Norweger auf dem Sprung

Offenbach - An Mount Washington ist wirklich alles schlüssig und perfekt, von der Musik bis zum stilbewussten Auftreten – und das wiederum nicht im tödlichen Übermaß. Von Stefan Michalzik

Velochrome aus Köln, die das Konzert im Offenbacher Hafen 2 eröffneten, folgen Mount Washington zwar nicht unmittelbar auf den Fersen. Das Quartett um Sänger und Songwriter Tobias Sawitziki, das einen gewissen amateurhaften Charme versprüht, vermag aber mit seinem hallig-klirrenden Gitarrenpop durchaus für sich einzunehmen. Die Musik, die an den Indierock der achtziger Jahre anknüpft, wirkt altmodisch, das aber in einer vitalen Weise.

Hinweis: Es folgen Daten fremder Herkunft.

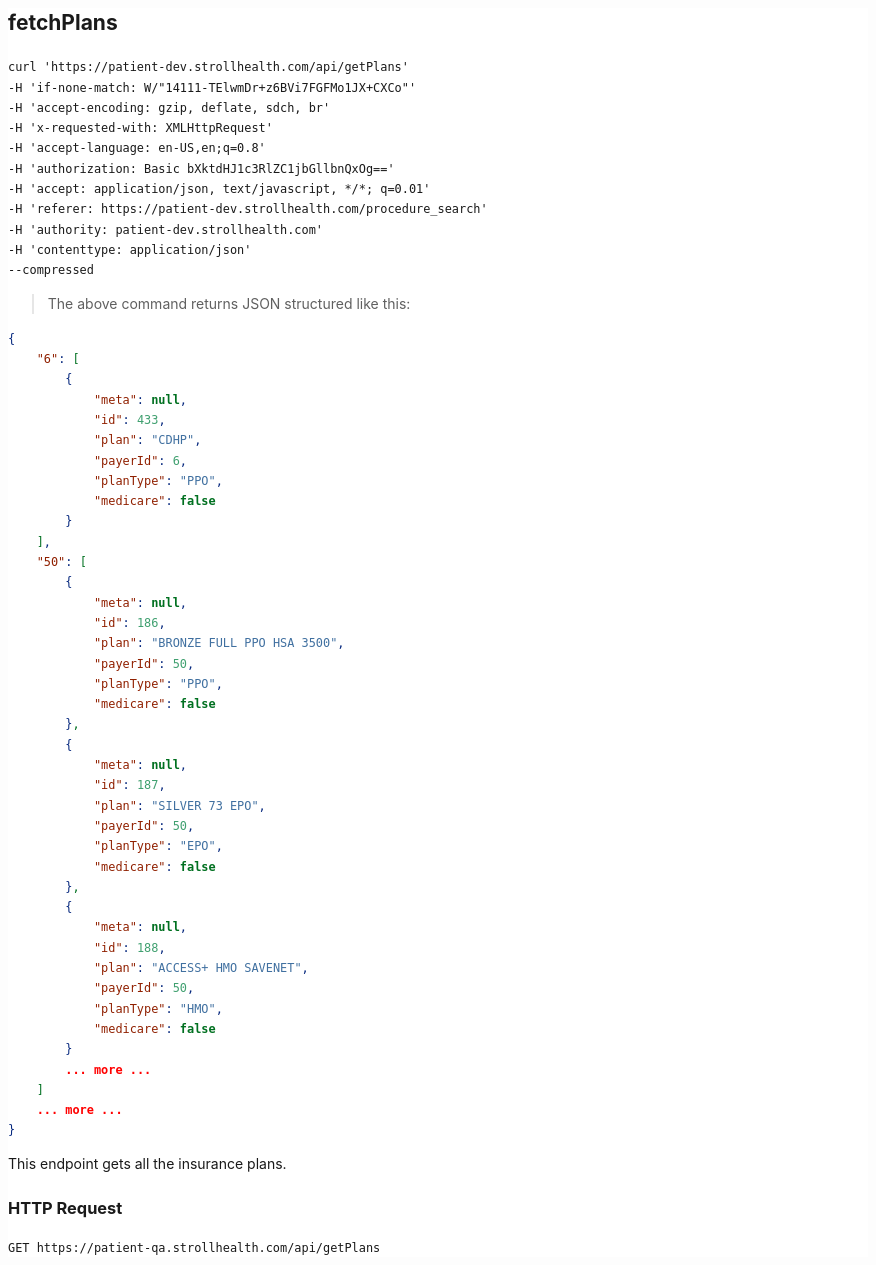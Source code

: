 ## fetchPlans

```shell
curl 'https://patient-dev.strollhealth.com/api/getPlans'
-H 'if-none-match: W/"14111-TElwmDr+z6BVi7FGFMo1JX+CXCo"'
-H 'accept-encoding: gzip, deflate, sdch, br'
-H 'x-requested-with: XMLHttpRequest'
-H 'accept-language: en-US,en;q=0.8'
-H 'authorization: Basic bXktdHJ1c3RlZC1jbGllbnQxOg=='
-H 'accept: application/json, text/javascript, */*; q=0.01'
-H 'referer: https://patient-dev.strollhealth.com/procedure_search'
-H 'authority: patient-dev.strollhealth.com'
-H 'contenttype: application/json'
--compressed
```

> The above command returns JSON structured like this:

```json
{
    "6": [
        {
            "meta": null,
            "id": 433,
            "plan": "CDHP",
            "payerId": 6,
            "planType": "PPO",
            "medicare": false
        }
    ],
    "50": [
        {
            "meta": null,
            "id": 186,
            "plan": "BRONZE FULL PPO HSA 3500",
            "payerId": 50,
            "planType": "PPO",
            "medicare": false
        },
        {
            "meta": null,
            "id": 187,
            "plan": "SILVER 73 EPO",
            "payerId": 50,
            "planType": "EPO",
            "medicare": false
        },
        {
            "meta": null,
            "id": 188,
            "plan": "ACCESS+ HMO SAVENET",
            "payerId": 50,
            "planType": "HMO",
            "medicare": false
        }
        ... more ...
    ]
    ... more ...
}
```

This endpoint gets all the insurance plans.
### HTTP Request
`GET https://patient-qa.strollhealth.com/api/getPlans`

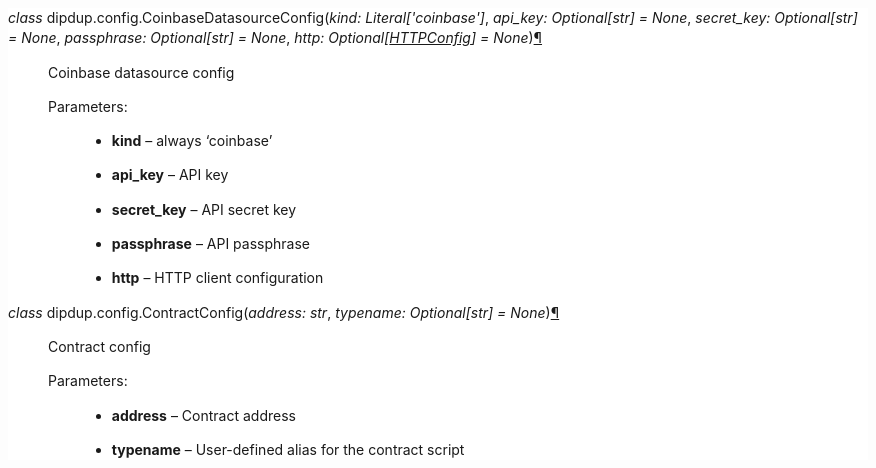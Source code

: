 <em class="property"><span class="pre">class</span><span class="w"> </span></em><span class="sig-prename descclassname"><span class="pre">dipdup.config.</span></span><span class="sig-name descname"><span class="pre">CoinbaseDatasourceConfig</span></span><span class="sig-paren">(</span><em class="sig-param"><span class="n"><span class="pre">kind</span></span><span class="p"><span class="pre">:</span></span><span class="w"> </span><span class="n"><span class="pre">Literal</span><span class="p"><span class="pre">[</span></span><span class="s"><span class="pre">'coinbase'</span></span><span class="p"><span class="pre">]</span></span></span></em>, <em class="sig-param"><span class="n"><span class="pre">api_key</span></span><span class="p"><span class="pre">:</span></span><span class="w"> </span><span class="n"><span class="pre">Optional</span><span class="p"><span class="pre">[</span></span><span class="pre">str</span><span class="p"><span class="pre">]</span></span></span><span class="w"> </span><span class="o"><span class="pre">=</span></span><span class="w"> </span><span class="default_value"><span class="pre">None</span></span></em>, <em class="sig-param"><span class="n"><span class="pre">secret_key</span></span><span class="p"><span class="pre">:</span></span><span class="w"> </span><span class="n"><span class="pre">Optional</span><span class="p"><span class="pre">[</span></span><span class="pre">str</span><span class="p"><span class="pre">]</span></span></span><span class="w"> </span><span class="o"><span class="pre">=</span></span><span class="w"> </span><span class="default_value"><span class="pre">None</span></span></em>, <em class="sig-param"><span class="n"><span class="pre">passphrase</span></span><span class="p"><span class="pre">:</span></span><span class="w"> </span><span class="n"><span class="pre">Optional</span><span class="p"><span class="pre">[</span></span><span class="pre">str</span><span class="p"><span class="pre">]</span></span></span><span class="w"> </span><span class="o"><span class="pre">=</span></span><span class="w"> </span><span class="default_value"><span class="pre">None</span></span></em>, <em class="sig-param"><span class="n"><span class="pre">http</span></span><span class="p"><span class="pre">:</span></span><span class="w"> </span><span class="n"><span class="pre">Optional</span><span class="p"><span class="pre">[</span></span><a class="reference internal" href="#dipdup.config.HTTPConfig" title="dipdup.config.HTTPConfig"><span class="pre">HTTPConfig</span></a><span class="p"><span class="pre">]</span></span></span><span class="w"> </span><span class="o"><span class="pre">=</span></span><span class="w"> </span><span class="default_value"><span class="pre">None</span></span></em><span class="sig-paren">)</span><a class="headerlink" href="#dipdup.config.CoinbaseDatasourceConfig" title="Permalink to this definition">¶</a></dt>
<dd><p>Coinbase datasource config</p>
<dl class="field-list simple">
<dt class="field-odd">Parameters<span class="colon">:</span></dt>
<dd class="field-odd"><ul class="simple">
<li><p><strong>kind</strong> – always ‘coinbase’</p></li>
<li><p><strong>api_key</strong> – API key</p></li>
<li><p><strong>secret_key</strong> – API secret key</p></li>
<li><p><strong>passphrase</strong> – API passphrase</p></li>
<li><p><strong>http</strong> – HTTP client configuration</p></li>
</ul>
</dd>
</dl>
</dd></dl>

<dl class="py class">
<dt class="sig sig-object py" id="dipdup.config.ContractConfig">
<em class="property"><span class="pre">class</span><span class="w"> </span></em><span class="sig-prename descclassname"><span class="pre">dipdup.config.</span></span><span class="sig-name descname"><span class="pre">ContractConfig</span></span><span class="sig-paren">(</span><em class="sig-param"><span class="n"><span class="pre">address</span></span><span class="p"><span class="pre">:</span></span><span class="w"> </span><span class="n"><span class="pre">str</span></span></em>, <em class="sig-param"><span class="n"><span class="pre">typename</span></span><span class="p"><span class="pre">:</span></span><span class="w"> </span><span class="n"><span class="pre">Optional</span><span class="p"><span class="pre">[</span></span><span class="pre">str</span><span class="p"><span class="pre">]</span></span></span><span class="w"> </span><span class="o"><span class="pre">=</span></span><span class="w"> </span><span class="default_value"><span class="pre">None</span></span></em><span class="sig-paren">)</span><a class="headerlink" href="#dipdup.config.ContractConfig" title="Permalink to this definition">¶</a></dt>
<dd><p>Contract config</p>
<dl class="field-list simple">
<dt class="field-odd">Parameters<span class="colon">:</span></dt>
<dd class="field-odd"><ul class="simple">
<li><p><strong>address</strong> – Contract address</p></li>
<li><p><strong>typename</strong> – User-defined alias for the contract script</p></li>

Erst recht über die Retrodebatte erhaben sind Mount Washington

Die zuvor als Washington firmierende Gitarrenfolkpopband wurde 1999 im nordnorwegisch-arktischen Tromsø als Trio um den Sänger und Gitarristen Rune Simonsen, den Bassisten Andreas Beddari Høyer und Esko Pedersen am Schlagzeug gegründet. Im vergangenen Jahr ist sie nach Berlin übergewechselt. Auf ihrem jüngsten, schlicht nach dem neuen Bandnamen benannten Album sind die Synthesizer eingezogen. Mit mehr oder weniger starker Prägewirkung. Live treten sie als Quintettstärke auf.

Da stehen adrette Männer auf der Bühne, denen jegliches Machotum fern zu liegen scheint, derweil sie musikalisch genau wissen, wo’s langgeht. Nicht geändert hat sich die Fokussierung auf harmonisch-melodiöse Popsongs. Das wirkt alles ausgesprochen aufgeräumt und keine Spur zu glatt. Rune Simonsens hohe Stimme holt weit aus, ohne sich gleich ins Pathos zu steigern. Die Elektronik, zum Teil kommen alte Analogsynthesizer zum Einsatz, liefert oft nicht mehr als einen harmonischen Hintergrund, in einzelnen Songs aber tritt sie markanter hervor, gar mit flirrenden Sounds, die jedem Housetrack zur Ehre gereichten,schließlich auch mit einem Hammondorgelsound in Spätsechziger-Jahre-Manier.

Womöglich befindet sich die runderneuerte Band auf dem Sprung zum großen Erfolg. Das Zeug dazu haben sie.